Le monsieur distrait (pour lui-même) : Il faut que je me rabiboche avec ma petite femme, c’était vraiment une saloperie ce que j’ai fait, et en réalité c’est elle qui a raison, j’étais seulement en colère et je n’ai pas voulu le reconnaître. Elle va encore me faire la tête toute la soirée. Comment faire la paix ?... De quoi lui parler ?... Ça y est, j’y suis ! De nos souvenirs… des souvenirs de notre amour… ça lui a toujours fait de l’effet… (À haute voix, avec tendresse.) : On rentre ?

Madame (boudeuse) : Évidemment, où tu veux qu’on aille ?

Monsieur : Faisons une petite promenade… Le soir est si beau.

Madame : Où tu veux qu’on se promène ?

Monsieur : Par ici… vers le bois… où il y a des chênes…

Madame : Pourquoi par-là ?

Monsieur : J’aime cet endroit… Dieu sait pourquoi…

Madame (ironiquement) : Tiens donc !

Monsieur : Oui… Oui… Je l’aime beaucoup… Allons-y…

(Ils vont dans cette direction.)

Madame : Je ne comprends pas ce que tu lui trouves…

Monsieur (tendrement) : Tu ne comprends pas ?... (Il la regarde significativement.)

Madame (hausse les épaules.) 

Monsieur (doucement, en faisant légèrement vibrer ses cordes vocales, une octave plus bas que sa voix normale) : Tu te rappelles ?...

Madame : Quoi ?

Monsieur (poursuit de la même voix) : Lenke… Tu te rappelles ?...

Madame (étonnée) : Quoi donc ?

Monsieur (pour lui-même) : Elle est dure à adoucir… Elle ne veut pas gober mes sentiments. (À haute voix) : Rien, rien. Si tu l’as oublié… Moi je n’oublierai jamais, jusqu’à la fin de ma vie… Mais laissons, tant pis, si tu ne t’en souviens vraiment pas…

Madame : Mais dis-le, dis-le.

Monsieur : Un petit rien… une bêtise… un enfantillage… Mais tout de même… les arbres… quand je les vois… ça me revient chaque fois… (Profond soupir.)

Madame : Il te revient quoi ?

Monsieur : Le soir où… Mais laissons, je vois que tu as déjà oublié. (Pour lui-même.) Ça va lui faire de l’effet.

Madame (le regarde) : Dis-le, puisque tu as commencé. Que s’est-il passé ce soir-là ?

Monsieur (pour lui-même) : Ah, ah, elle a mordu. Je le savais bien. Ça a toujours marché, avec les souvenirs. (D’une voix douce mais brûlante.) Ce soir-là quelqu’un s’est promené par ici avec quelqu’un… Deux êtres jeunes… Un garçon et une fille… qui se trouvaient entre eux pour la première fois…

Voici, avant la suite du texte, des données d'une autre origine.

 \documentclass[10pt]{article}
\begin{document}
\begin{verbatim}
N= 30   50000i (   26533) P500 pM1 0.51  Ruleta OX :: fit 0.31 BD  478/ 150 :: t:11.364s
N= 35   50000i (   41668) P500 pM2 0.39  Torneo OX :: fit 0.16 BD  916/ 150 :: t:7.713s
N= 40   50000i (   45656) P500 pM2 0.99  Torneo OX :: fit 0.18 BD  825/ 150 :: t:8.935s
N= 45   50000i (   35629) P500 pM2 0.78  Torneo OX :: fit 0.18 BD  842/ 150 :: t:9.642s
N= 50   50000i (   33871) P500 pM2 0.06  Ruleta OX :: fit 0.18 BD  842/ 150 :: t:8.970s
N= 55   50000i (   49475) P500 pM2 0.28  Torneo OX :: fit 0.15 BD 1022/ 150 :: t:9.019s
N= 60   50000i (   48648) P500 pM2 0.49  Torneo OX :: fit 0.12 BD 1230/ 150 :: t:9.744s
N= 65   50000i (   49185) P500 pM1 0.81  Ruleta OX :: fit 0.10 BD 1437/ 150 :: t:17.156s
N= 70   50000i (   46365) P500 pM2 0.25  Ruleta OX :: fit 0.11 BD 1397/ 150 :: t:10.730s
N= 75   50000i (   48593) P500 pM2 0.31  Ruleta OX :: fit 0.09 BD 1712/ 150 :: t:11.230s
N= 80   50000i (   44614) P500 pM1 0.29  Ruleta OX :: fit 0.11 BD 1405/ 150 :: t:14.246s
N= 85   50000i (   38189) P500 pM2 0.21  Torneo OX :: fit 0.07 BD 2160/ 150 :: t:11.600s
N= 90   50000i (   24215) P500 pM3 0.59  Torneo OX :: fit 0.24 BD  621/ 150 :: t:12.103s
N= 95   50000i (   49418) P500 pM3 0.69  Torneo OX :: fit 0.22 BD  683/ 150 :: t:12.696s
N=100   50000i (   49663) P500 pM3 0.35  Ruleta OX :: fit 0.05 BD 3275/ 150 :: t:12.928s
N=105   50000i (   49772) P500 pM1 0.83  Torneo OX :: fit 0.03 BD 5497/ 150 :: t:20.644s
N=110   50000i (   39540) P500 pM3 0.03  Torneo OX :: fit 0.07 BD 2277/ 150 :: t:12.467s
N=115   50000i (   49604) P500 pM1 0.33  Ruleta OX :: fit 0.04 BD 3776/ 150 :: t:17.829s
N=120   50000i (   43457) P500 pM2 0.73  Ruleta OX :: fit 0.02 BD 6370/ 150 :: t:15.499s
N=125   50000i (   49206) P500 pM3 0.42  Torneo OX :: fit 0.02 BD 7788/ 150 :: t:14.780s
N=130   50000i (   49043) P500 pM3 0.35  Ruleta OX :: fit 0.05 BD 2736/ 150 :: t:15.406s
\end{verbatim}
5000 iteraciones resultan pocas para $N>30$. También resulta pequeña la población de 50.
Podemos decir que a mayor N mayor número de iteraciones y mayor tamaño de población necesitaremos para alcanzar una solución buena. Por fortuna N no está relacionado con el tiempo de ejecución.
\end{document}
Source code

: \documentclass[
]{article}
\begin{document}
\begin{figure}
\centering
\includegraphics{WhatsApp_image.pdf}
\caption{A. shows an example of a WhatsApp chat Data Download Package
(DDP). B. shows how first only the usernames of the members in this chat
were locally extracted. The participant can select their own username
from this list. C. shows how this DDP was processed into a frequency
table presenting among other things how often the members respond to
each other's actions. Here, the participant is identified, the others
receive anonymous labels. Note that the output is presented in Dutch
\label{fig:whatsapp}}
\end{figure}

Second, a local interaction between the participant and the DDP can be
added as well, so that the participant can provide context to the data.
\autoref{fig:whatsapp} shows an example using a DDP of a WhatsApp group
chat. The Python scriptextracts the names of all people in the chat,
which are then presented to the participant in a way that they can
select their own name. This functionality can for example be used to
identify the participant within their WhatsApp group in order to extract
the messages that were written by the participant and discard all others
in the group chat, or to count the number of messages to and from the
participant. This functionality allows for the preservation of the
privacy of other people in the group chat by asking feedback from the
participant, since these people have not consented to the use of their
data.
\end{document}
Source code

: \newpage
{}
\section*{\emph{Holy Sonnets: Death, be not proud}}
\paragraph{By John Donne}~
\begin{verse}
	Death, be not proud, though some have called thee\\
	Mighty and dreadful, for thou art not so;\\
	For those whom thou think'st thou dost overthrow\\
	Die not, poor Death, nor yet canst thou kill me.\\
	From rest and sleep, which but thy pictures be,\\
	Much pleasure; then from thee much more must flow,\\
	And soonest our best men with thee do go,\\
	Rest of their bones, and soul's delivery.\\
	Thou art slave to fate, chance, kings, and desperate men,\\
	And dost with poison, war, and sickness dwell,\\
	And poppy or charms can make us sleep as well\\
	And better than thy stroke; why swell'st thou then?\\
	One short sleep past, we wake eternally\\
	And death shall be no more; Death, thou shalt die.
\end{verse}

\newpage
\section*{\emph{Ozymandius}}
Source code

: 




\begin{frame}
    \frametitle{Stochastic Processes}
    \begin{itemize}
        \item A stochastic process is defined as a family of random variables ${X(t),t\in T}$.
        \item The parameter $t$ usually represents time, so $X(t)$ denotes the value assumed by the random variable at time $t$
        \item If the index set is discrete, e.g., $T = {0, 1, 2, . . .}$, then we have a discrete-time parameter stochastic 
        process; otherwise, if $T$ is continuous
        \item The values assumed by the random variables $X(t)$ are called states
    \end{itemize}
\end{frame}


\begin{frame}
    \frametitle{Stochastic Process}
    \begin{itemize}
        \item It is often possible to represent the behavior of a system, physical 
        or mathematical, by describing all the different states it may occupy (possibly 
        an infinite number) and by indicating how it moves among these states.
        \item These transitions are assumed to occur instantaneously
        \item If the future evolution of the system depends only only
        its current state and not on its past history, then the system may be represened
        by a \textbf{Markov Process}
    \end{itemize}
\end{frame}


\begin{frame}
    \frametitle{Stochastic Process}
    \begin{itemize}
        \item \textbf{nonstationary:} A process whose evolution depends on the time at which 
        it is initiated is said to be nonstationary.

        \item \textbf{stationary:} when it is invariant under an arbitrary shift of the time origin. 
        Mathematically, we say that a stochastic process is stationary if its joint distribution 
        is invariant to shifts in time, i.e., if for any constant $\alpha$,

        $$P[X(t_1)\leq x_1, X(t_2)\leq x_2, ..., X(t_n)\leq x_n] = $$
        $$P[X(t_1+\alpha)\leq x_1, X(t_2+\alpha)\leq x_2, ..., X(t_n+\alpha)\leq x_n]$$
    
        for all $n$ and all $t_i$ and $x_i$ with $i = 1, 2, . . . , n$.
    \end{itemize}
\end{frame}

Madame (le regarde, fermement) : Continue.

Monsieur (pour lui-même) : Ça marche. (À haute voix.) : Tu ne t’en souviens vraiment pas, Lenke ?

Madame : Mais si… Ça me revient… Continue, s’il te plaît…

Monsieur (avec une émotion intime et profonde) : Ici… nous nous sommes arrêtés à ce chêne-ci, Lenke… Tu m’as dit… « Je me sens un peu fatiguée, Lajos »… et tu t’es assise sur ce banc… Mais laissons cela ! (Soupir trémolo.)

Madame (s’anime) : Non… ne laissons pas cela… Dis-le, au contraire… Continue…

Monsieur (pour lui-même) : Ça marche, bravo !... Je savais que ça ferait de l’effet… Et je n’ai pas encore joué ma carte maîtresse… Pourvu qu’elle ne repense pas à… (Vivement.) Tu t’es assise sur le banc et moi je suis resté debout… Et tout à coup j’ai vu que tu pleurais… Tu te rappelles ?...

Madame (encore plus animée) : Continue !

Monsieur (débite avec vivacité) : « Pourquoi pleurez-vous, Lenke ? » je t’ai demandé… Tu n’as pas répondu… Et alors d’un coup j’ai tout compris… J’ai passé mon bras sur ton dos… Tu m’as laissé faire…

Madame (les yeux étincelants) : Et alors ?...

Monsieur : Alors… alors… tu t’es donnée à moi… pendant que les feuilles du chêne se répandaient sur nous telles une pluie d’or, elles se souriaient et se faisaient des signes de bonheur… (Pour lui-même.) C’était joliment dit.

Madame (en perd la respiration) : Oui… oui… superbe… Dis-moi… tu es sûr que c’est devant ce chêne… que ça nous est arrivé ?...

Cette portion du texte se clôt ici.